Monetary Policy on Credit Growth of Deposit Money Banks in Nigeria (2010 – 2025)
DOI:
https://doi.org/10.55220/2576-6821.v10.896Keywords:
ARDL, Cash reserve ratio, Credit growth, Liquidity channel, Monetary policy, Nigeria.Abstract
This study examines the influence of monetary policy instruments on the growth of deposit money banks’ credit to the private sector in Nigeria over the period 2010–2025. Employing annual time-series data sourced from the Central Bank of Nigeria and applying the Autoregressive Distributed Lag (ARDL) bounds testing approach, the study investigates both short-run and long-run dynamics of monetary transmission. The results confirm the existence of a stable long-run relationship between credit growth and selected monetary policy variables. Long-run estimates reveal that liquidity-based instruments, particularly the Cash Reserve Ratio (CRR) and systemic liquidity conditions proxied by the ratio of broad money supply to private sector credit, exert significant influence on credit growth.
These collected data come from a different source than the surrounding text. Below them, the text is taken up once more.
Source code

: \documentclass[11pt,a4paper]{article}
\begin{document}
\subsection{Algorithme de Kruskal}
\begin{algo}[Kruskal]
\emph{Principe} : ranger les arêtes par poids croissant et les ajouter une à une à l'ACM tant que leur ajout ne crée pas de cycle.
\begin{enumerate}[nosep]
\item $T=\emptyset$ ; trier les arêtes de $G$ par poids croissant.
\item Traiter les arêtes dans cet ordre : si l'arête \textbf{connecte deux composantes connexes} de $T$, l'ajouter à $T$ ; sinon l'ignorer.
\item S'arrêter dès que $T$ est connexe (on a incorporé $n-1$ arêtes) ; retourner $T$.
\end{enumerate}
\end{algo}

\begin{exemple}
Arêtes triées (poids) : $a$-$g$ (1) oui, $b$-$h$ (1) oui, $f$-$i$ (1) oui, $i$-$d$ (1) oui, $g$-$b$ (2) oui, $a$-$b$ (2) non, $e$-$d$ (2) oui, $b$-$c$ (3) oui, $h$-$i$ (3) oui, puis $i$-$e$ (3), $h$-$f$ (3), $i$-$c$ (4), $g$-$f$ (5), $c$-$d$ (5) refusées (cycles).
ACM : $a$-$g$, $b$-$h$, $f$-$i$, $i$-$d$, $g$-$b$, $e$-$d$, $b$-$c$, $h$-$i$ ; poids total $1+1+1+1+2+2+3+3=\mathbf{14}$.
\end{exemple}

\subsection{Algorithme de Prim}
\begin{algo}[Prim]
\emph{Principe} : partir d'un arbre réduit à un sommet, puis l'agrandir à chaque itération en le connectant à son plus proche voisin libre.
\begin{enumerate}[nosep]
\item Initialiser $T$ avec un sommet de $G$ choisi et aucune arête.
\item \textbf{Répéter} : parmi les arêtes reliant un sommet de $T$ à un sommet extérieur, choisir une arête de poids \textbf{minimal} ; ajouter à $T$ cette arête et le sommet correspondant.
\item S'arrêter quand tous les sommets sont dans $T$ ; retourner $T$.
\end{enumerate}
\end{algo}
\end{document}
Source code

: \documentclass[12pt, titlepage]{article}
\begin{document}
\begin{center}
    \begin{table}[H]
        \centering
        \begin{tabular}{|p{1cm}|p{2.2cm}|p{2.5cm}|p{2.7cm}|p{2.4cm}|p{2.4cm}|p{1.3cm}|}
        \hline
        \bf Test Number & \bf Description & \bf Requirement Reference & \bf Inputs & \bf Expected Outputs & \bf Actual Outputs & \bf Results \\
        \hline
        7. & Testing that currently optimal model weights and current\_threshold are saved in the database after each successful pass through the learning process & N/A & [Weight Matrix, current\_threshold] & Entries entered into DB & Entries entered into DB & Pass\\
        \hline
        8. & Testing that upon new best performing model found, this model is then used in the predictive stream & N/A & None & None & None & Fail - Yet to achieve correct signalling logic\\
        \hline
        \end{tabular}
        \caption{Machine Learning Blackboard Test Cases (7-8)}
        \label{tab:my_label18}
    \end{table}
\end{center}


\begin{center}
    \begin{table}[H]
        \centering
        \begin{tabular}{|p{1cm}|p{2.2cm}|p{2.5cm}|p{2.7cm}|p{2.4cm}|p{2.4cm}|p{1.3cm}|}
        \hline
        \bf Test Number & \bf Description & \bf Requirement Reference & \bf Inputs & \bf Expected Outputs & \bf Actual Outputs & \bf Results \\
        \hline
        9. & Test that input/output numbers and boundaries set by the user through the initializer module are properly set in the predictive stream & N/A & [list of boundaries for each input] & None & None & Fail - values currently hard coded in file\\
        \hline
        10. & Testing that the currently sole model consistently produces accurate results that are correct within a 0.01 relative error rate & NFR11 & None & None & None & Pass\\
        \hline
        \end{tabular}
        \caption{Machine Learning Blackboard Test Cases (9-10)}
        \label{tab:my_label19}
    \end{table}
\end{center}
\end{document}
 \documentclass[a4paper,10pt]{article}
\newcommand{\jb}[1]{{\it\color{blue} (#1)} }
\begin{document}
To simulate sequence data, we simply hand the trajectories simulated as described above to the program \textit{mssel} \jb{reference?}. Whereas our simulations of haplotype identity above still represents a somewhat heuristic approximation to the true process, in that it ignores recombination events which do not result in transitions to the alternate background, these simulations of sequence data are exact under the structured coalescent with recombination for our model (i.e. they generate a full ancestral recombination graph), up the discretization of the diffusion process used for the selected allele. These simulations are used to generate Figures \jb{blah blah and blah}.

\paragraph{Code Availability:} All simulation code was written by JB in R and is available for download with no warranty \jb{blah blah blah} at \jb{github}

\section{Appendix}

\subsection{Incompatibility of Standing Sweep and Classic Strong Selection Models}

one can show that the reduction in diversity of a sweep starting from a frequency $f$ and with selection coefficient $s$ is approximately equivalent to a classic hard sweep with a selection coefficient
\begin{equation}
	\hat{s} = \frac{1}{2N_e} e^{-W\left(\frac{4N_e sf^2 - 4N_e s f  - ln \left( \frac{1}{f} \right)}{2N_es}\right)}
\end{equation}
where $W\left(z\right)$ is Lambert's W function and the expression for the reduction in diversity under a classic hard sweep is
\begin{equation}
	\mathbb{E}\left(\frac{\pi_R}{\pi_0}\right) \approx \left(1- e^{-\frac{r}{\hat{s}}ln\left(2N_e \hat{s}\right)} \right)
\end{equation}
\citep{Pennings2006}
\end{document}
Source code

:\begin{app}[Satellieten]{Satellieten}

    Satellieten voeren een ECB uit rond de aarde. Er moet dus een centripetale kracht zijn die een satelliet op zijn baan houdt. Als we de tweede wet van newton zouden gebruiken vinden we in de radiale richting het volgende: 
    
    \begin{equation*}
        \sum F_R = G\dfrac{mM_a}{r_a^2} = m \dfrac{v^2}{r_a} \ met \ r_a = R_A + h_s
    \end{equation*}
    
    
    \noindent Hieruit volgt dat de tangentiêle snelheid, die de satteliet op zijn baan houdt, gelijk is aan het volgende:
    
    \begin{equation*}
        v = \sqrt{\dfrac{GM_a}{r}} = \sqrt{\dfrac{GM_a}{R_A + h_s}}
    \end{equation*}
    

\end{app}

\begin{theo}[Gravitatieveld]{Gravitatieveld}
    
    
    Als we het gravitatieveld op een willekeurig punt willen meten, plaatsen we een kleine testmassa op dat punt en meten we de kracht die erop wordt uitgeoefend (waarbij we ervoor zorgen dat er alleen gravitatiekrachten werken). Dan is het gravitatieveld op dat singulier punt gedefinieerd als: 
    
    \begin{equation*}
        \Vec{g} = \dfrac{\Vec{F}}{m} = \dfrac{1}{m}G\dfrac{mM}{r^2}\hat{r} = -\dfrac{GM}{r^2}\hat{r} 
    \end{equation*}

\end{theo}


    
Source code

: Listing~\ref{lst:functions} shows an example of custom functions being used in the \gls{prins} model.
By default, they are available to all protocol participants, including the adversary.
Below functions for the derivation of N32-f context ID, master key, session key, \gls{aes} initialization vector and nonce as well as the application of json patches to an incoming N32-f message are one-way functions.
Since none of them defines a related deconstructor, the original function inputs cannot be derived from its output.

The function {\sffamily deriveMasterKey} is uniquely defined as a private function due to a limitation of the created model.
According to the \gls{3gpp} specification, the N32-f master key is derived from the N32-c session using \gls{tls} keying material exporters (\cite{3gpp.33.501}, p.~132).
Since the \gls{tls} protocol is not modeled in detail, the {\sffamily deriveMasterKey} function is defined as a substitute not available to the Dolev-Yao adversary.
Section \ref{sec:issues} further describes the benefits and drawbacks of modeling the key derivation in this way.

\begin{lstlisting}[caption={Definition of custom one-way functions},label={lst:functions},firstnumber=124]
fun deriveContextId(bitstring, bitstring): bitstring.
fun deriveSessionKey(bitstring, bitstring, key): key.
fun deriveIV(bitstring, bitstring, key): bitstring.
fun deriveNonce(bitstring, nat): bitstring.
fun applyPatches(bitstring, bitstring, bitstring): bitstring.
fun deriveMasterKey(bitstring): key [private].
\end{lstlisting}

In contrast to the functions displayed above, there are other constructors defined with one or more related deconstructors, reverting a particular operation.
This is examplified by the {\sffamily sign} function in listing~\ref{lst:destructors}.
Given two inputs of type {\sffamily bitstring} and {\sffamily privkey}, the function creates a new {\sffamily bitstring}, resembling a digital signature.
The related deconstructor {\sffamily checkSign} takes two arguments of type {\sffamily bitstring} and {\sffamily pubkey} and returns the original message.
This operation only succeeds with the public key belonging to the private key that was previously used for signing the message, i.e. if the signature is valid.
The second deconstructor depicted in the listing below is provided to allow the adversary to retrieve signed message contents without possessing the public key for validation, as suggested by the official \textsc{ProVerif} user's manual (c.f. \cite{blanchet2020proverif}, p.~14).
In contrast, the Monetary Policy Rate (MPR) demonstrates a negative but statistically insignificant effect, suggesting weak interest rate pass-through in Nigeria’s bank-dominated financial system. The error correction mechanism confirms gradual adjustment toward long-run equilibrium following short-run shocks. The findings indicate that monetary transmission operates predominantly through the liquidity channel rather than the price channel. The study recommends strengthening liquidity management coordination and improving interest rate transmission mechanisms to enhance sustainable private sector financing and monetary policy effectiveness.